Canning appears to be the new favoured method of packaging for beer among the craft producers. Why is this the case? Oxidation of the Hop is one reason but what about others?
With craft brewers trying to cram in more and more hop flavour into our much loved beers new ways of trying to preserve and package them are being explored. The current in vogue method for this is canning. There are several reasons for this and the most obvious is to prevent hop flavour oxidation. The aroma and flavours from dry hopping and late hop additions to your boil need to be protected for them to remain in your beer.
The most common way these are lost is through light oxidation where UV light breaks down the flavour providing compounds, oxygen also does the same to give dull, stale and even cheesy tasting beer. This is why most bottled beer is in brown bottles as the brown glass and not clear glass bottles as the brown glass is able to filter out most, but not all, wavelengths of light while clear glass allows these to pass straight into your beer. The beauty of canning is that is blocks out all light! and therefore you are completely removing the possibility for UV oxidation making it easier to keep your beer in tip top condition. Canning also has a much tighter seal than a bottle top which prevents oxygen from getting to your delicious brew and turning it from something you want to drink to something you don't.
Other than oxidation the reason for the rise in canned craft beer is that it makes financial sense. Cans weigh less than bottles and are also easier to stack which makes it much easier to transport more of your stock for the same price as a lower volume of bottles and results in a fuel saving for the transportation.
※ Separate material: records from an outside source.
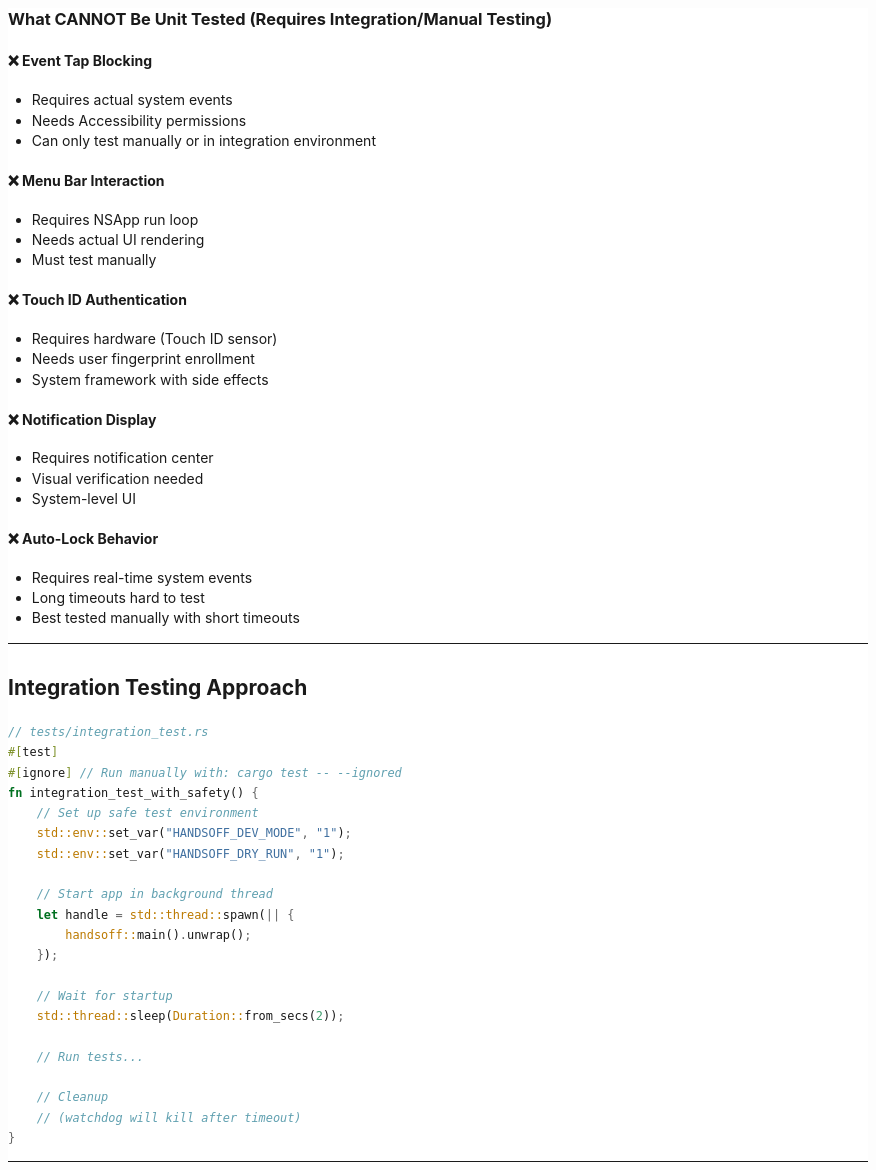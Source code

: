 
### What CANNOT Be Unit Tested (Requires Integration/Manual Testing)

#### ❌ Event Tap Blocking
- Requires actual system events
- Needs Accessibility permissions
- Can only test manually or in integration environment

#### ❌ Menu Bar Interaction
- Requires NSApp run loop
- Needs actual UI rendering
- Must test manually

#### ❌ Touch ID Authentication
- Requires hardware (Touch ID sensor)
- Needs user fingerprint enrollment
- System framework with side effects

#### ❌ Notification Display
- Requires notification center
- Visual verification needed
- System-level UI

#### ❌ Auto-Lock Behavior
- Requires real-time system events
- Long timeouts hard to test
- Best tested manually with short timeouts

---

## Integration Testing Approach

```rust
// tests/integration_test.rs
#[test]
#[ignore] // Run manually with: cargo test -- --ignored
fn integration_test_with_safety() {
    // Set up safe test environment
    std::env::set_var("HANDSOFF_DEV_MODE", "1");
    std::env::set_var("HANDSOFF_DRY_RUN", "1");

    // Start app in background thread
    let handle = std::thread::spawn(|| {
        handsoff::main().unwrap();
    });

    // Wait for startup
    std::thread::sleep(Duration::from_secs(2));

    // Run tests...

    // Cleanup
    // (watchdog will kill after timeout)
}
```

---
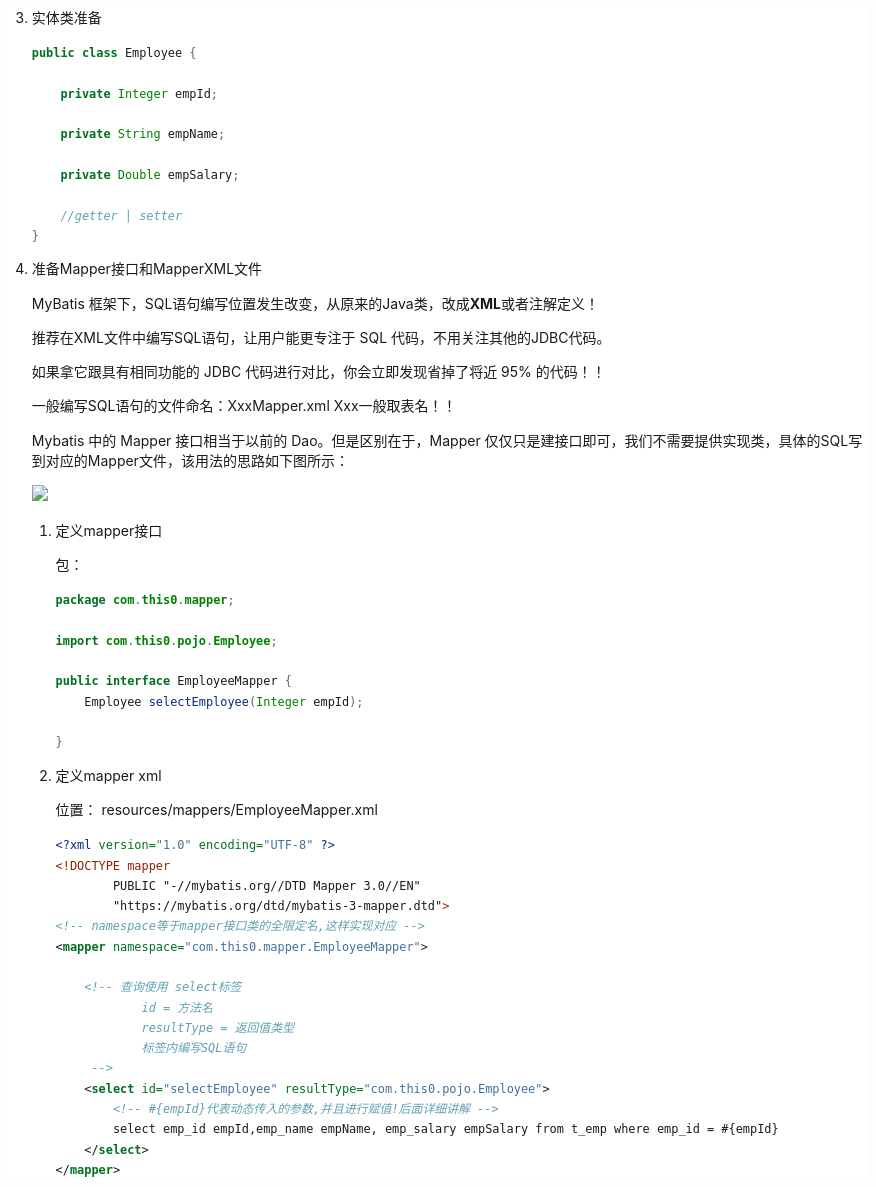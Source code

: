    3. 实体类准备

      ```java
      public class Employee {
      
          private Integer empId;
      
          private String empName;
      
          private Double empSalary;
          
          //getter | setter
      }
      ```

3. 准备Mapper接口和MapperXML文件

   MyBatis 框架下，SQL语句编写位置发生改变，从原来的Java类，改成**XML**或者注解定义！

   推荐在XML文件中编写SQL语句，让用户能更专注于 SQL 代码，不用关注其他的JDBC代码。

   如果拿它跟具有相同功能的 JDBC 代码进行对比，你会立即发现省掉了将近 95% 的代码！！

   一般编写SQL语句的文件命名：XxxMapper.xml  Xxx一般取表名！！

   Mybatis 中的 Mapper 接口相当于以前的 Dao。但是区别在于，Mapper 仅仅只是建接口即可，我们不需要提供实现类，具体的SQL写到对应的Mapper文件，该用法的思路如下图所示：

   ![](http://cdn.this0.com/blog/img/image_pikdpXSaNV.png)

   1. 定义mapper接口

      包：

      ```java
      package com.this0.mapper;
      
      import com.this0.pojo.Employee;
      
      public interface EmployeeMapper {
          Employee selectEmployee(Integer empId);
      
      }
      
      ```
      
   2. 定义mapper xml

      位置： resources/mappers/EmployeeMapper.xml

      ```xml
      <?xml version="1.0" encoding="UTF-8" ?>
      <!DOCTYPE mapper
              PUBLIC "-//mybatis.org//DTD Mapper 3.0//EN"
              "https://mybatis.org/dtd/mybatis-3-mapper.dtd">
      <!-- namespace等于mapper接口类的全限定名,这样实现对应 -->
      <mapper namespace="com.this0.mapper.EmployeeMapper">
      
          <!-- 查询使用 select标签
                  id = 方法名
                  resultType = 返回值类型
                  标签内编写SQL语句
           -->
          <select id="selectEmployee" resultType="com.this0.pojo.Employee">
              <!-- #{empId}代表动态传入的参数,并且进行赋值!后面详细讲解 -->
              select emp_id empId,emp_name empName, emp_salary empSalary from t_emp where emp_id = #{empId}
          </select>
      </mapper>
      ```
Additionally, cans are much easier to recycle than glass and actually reduce carbon dioxide by 29 times more than glass recycling (cans - 10 tons CO2/ton aluminium saved compared to bottles - 0.34 tons CO2 /ton glass) making them much more environmentally friendly as well.
Finally another added benefit of cans is that you can stick on any design you want as is displayed wonderfully by Beavertown Brewery . They are known for having some of the wackiest can designs out there thanks to artist Nick Dwyer. This makes them instantly recognisable and really helps to build the brand.
So it looks like everything is pointing towards canned craft beer being a ever growing presence in our beer merchants and supermarkets and not just for reasons surrounding the flavour of the product. Knowing that they are reducing the impact we have on the environment, I'm going to be feeling ever so slightly smug when I'm next enjoying a canned craft beer.